Using replace instead of add shouldn't hurt, but I don't expect it'll help either.

My guess would be that there is some system event that causes the network device to come and go periodically, causing an SQM restart due to hotplug events firing. It looks like the device has already disappeared by the time the sqm stop hook is running, which is what causes the errors.

Overall, this is most likely relatively harmless, so if you're not seeing any impact on network traffic it should be fine to ignore the errors. I don't have a good guess as to why this is happening in the first place, the only suggestion I have is to look for other log messages around the SQM errors, to see if there is anything providing any hints...
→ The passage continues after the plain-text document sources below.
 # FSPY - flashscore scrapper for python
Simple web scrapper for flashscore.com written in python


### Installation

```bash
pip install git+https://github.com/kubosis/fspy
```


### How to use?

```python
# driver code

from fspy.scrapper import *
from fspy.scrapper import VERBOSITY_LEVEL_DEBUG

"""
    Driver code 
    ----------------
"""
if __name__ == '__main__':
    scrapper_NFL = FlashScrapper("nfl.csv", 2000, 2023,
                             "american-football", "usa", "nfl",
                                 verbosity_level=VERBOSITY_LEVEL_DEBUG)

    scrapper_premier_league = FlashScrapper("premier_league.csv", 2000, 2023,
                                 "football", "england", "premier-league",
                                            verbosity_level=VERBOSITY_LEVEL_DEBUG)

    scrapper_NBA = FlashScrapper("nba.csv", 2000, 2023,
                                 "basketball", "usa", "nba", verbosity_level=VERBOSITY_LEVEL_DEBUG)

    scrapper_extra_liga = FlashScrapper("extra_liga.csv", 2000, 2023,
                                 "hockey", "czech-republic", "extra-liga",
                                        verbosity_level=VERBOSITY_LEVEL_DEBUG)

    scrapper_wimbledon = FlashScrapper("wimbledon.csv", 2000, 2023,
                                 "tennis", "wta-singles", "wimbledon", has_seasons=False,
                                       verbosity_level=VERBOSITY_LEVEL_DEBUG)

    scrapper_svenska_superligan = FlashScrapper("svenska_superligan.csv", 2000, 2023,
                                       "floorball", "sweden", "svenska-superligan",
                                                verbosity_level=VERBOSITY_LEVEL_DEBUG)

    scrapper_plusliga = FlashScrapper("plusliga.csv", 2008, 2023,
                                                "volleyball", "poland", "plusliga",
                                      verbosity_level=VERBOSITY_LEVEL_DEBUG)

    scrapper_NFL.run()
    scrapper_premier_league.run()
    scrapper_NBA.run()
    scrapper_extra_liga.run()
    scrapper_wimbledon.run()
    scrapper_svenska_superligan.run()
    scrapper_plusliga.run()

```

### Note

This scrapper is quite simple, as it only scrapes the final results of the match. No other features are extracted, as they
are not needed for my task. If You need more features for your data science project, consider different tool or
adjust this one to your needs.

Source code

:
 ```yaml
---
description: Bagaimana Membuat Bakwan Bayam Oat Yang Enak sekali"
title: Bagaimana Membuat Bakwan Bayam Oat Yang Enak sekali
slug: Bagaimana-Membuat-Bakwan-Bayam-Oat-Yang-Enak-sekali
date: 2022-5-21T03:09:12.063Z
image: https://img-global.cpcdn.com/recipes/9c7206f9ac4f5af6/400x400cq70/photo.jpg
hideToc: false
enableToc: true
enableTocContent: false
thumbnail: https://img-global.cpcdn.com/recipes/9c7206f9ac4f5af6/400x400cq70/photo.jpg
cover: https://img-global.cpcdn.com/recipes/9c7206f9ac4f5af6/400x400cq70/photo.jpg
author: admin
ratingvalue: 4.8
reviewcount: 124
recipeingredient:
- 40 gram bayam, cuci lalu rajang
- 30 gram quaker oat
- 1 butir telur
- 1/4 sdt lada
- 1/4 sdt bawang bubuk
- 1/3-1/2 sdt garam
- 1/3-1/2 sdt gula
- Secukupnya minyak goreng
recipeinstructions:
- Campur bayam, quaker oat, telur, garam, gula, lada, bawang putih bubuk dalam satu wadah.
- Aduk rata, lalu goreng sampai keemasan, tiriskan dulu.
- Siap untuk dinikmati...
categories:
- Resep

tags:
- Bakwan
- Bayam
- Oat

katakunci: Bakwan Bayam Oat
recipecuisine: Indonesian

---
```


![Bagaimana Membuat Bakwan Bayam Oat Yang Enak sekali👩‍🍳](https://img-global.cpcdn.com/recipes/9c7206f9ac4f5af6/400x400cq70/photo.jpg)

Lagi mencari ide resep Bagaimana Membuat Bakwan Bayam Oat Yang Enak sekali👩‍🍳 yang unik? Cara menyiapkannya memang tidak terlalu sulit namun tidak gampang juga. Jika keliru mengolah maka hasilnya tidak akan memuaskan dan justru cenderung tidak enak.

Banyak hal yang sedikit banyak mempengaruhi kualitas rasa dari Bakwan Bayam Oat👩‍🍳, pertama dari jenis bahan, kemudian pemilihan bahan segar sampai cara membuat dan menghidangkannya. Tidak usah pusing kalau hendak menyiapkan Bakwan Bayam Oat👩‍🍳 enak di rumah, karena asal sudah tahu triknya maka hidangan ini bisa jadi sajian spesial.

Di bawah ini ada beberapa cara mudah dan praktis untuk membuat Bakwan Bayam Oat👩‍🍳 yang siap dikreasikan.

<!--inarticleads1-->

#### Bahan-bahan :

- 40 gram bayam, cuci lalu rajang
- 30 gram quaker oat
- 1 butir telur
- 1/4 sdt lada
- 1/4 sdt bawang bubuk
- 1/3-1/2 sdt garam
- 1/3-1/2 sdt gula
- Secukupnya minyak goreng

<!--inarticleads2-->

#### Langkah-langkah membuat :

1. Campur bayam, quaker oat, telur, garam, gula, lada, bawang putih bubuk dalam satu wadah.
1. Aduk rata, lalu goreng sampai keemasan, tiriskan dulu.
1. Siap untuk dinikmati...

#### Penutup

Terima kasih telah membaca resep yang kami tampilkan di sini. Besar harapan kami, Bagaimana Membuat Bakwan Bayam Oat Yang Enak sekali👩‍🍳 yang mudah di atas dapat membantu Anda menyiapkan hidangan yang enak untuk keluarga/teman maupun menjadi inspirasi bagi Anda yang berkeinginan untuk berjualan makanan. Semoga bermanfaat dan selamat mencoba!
ervee commented 5 months ago

Hi @tohojo,

TL;RD: There is an IPv6 event restarting SQM. But why... Check the last part of this post if you are in a hurry.

Looking in dmesg the last ethx event was 25 days ago the script reloads at least every 5 minutes. I really have no clue what could be causing this.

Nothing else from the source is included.